Recorded data:
━━━━━━━━━━━━━━━━━━━━━━━━━━━━━━

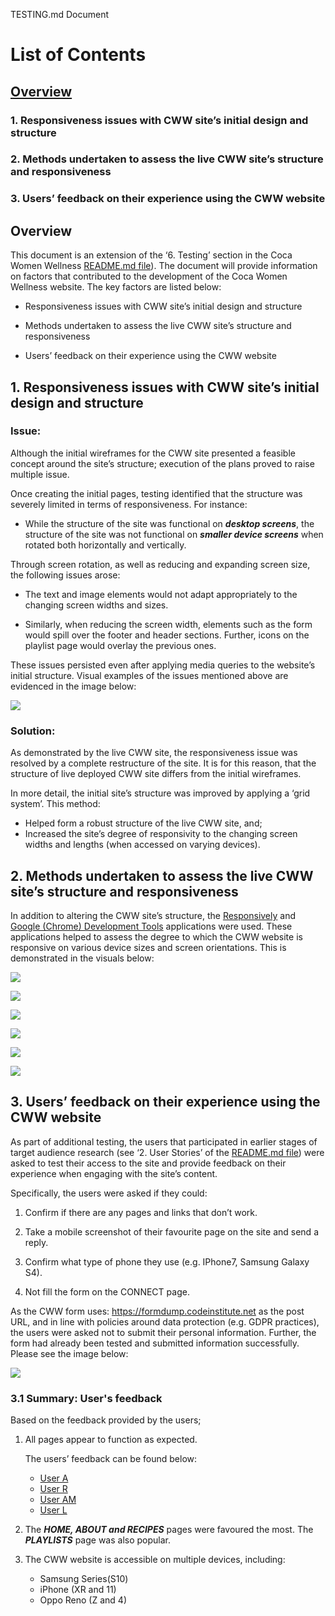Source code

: TESTING.md Document 

# List of Contents

## [Overview](#Overview)

### 1. Responsiveness issues with CWW site’s initial design and structure

### 2. Methods undertaken to assess the live CWW site’s structure and responsiveness

### 3. Users’ feedback on their experience using the CWW website



## Overview

This document is an extension of the ‘6. Testing’ section in the Coca Women Wellness [README.md file](https://github.com/SOlaCoder005/coca-women-wellness/blob/master/README.md)). 
The document will provide information on factors that contributed to the development of the Coca Women Wellness website. The key factors are listed below: 

- Responsiveness issues with CWW site’s initial design and structure

- Methods undertaken to assess the live CWW site’s structure and responsiveness

- Users’ feedback on their experience using the CWW website

## 1. Responsiveness issues with CWW site’s initial design and structure

### **Issue:**

Although the initial wireframes for the CWW site presented a feasible concept around the site’s structure; execution of the plans proved to raise multiple issue. 

Once creating the initial pages, testing identified that the structure was severely limited in terms of responsiveness. For instance: 

- While the structure of the site was functional on **_desktop screens_**, the structure of the site was not functional on **_smaller device screens_** when rotated both horizontally and vertically. 

Through screen rotation, as well as reducing and expanding screen size, the following issues arose: 

- The text and image elements would not adapt appropriately to the changing screen widths and sizes. 

- Similarly, when reducing the screen width, elements such as the form would spill over the footer and header sections. Further, icons on the playlist page would overlay the previous ones.

These issues persisted even after applying media queries to the website’s initial structure. Visual examples of the issues mentioned above are evidenced in the image below: 

![](/assets/images/testing-evidence/cww-oldwebsitestructure.png)

### **Solution:** 

As demonstrated by the live CWW site, the responsiveness issue was resolved by a complete restructure of the site. It is for this reason, that the structure of live deployed CWW site differs from the initial wireframes. 

In more detail, the initial site’s structure was improved by applying a ‘grid system’. This method: 
- Helped form a robust structure of the live CWW site, and;
- Increased the site’s degree of responsivity to the changing screen widths and lengths (when accessed on varying devices).

## 2. Methods undertaken to assess the live CWW site’s structure and responsiveness

In addition to altering the CWW site’s structure, the [Responsively](https://responsively.app/download) and [Google (Chrome) Development Tools](https://developer.chrome.com/docs/devtools/open/) applications were used. These applications helped to assess the degree to which the CWW website is responsive on various device sizes and screen orientations. This is demonstrated in the visuals below: 

 
![](/assets/images/testing-evidence/responsivelyapp-testing-home.html-cww.PNG)

![](/assets/images/testing-evidence/responsivelyapp-testing-about.html-cww.PNG)

![](/assets/images/testing-evidence/responsivelyapp-testing-recipes.html-cww.PNG)

![](/assets/images/testing-evidence/responsivelyapp-testing-playlists.html-cww.PNG)

![](/assets/images/testing-evidence/responsivelyapp-testing-connect.html-cww.PNG)

![](/assets/images/testing-evidence/responsivelyapp-testing-404.html-cww.PNG)



## 3. Users’ feedback on their experience using the CWW website

As part of additional testing, the users that participated in earlier stages of target audience research (see ‘2. User Stories’ of the [README.md file](https://github.com/SOlaCoder005/coca-women-wellness/blob/master/README.md)) were asked to test their access to the site and provide feedback on their experience when engaging with the site’s content. 

Specifically, the users were asked if they could: 

1. Confirm if there are any pages and links that don’t work.

2. Take a mobile screenshot of their favourite page on the site and send a reply.  

3.  Confirm what type of phone they use (e.g. IPhone7, Samsung Galaxy S4).

4. Not fill the form on the CONNECT page. 

As the CWW form uses: https://formdump.codeinstitute.net as the post URL, and in line with policies around data protection (e.g. GDPR practices), the users were asked not to submit their personal information. Further, the form had already been tested and submitted information successfully. Please see the image below: 

![](/assets/images/testing-evidence/cww-form-submit-pass.PNG)

### 3.1 Summary: User's feedback

Based on the feedback provided by the users;

1. All pages appear to function as expected.

    The users’ feedback can be found below: 

    - [User A](/assets/images/testing-evidence/userafeedback.PNG) 
    - [User R](/assets/images/testing-evidence/userrfeedback.PNG) 
    - [User AM](/assets/images/testing-evidence/useramfeedback.PNG) 
    - [User L](/assets/images/testing-evidence/userlfeedback.PNG) 

2. The **_HOME, ABOUT and RECIPES_** pages were favoured the most. The **_PLAYLISTS_** page was also popular. 

3. The CWW website is accessible on multiple devices, including: 

    - Samsung Series(S10) 
    - iPhone (XR and 11)
    - Oppo Reno (Z and 4)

━━━━━━━━━━━━━━━━━━━━━━━━━━━━━━

Activity:
Each line from the start of the entries through the line with "### 2. Methods" is to be restated exactly, and the pictures are to be skipped.

Finished exercise:
Source code

: TESTING.md Document 

# List of Contents

## [Overview](#Overview)

### 1. Responsiveness issues with CWW site’s initial design and structure

### 2. Methods undertaken to assess the live CWW site’s structure and responsiveness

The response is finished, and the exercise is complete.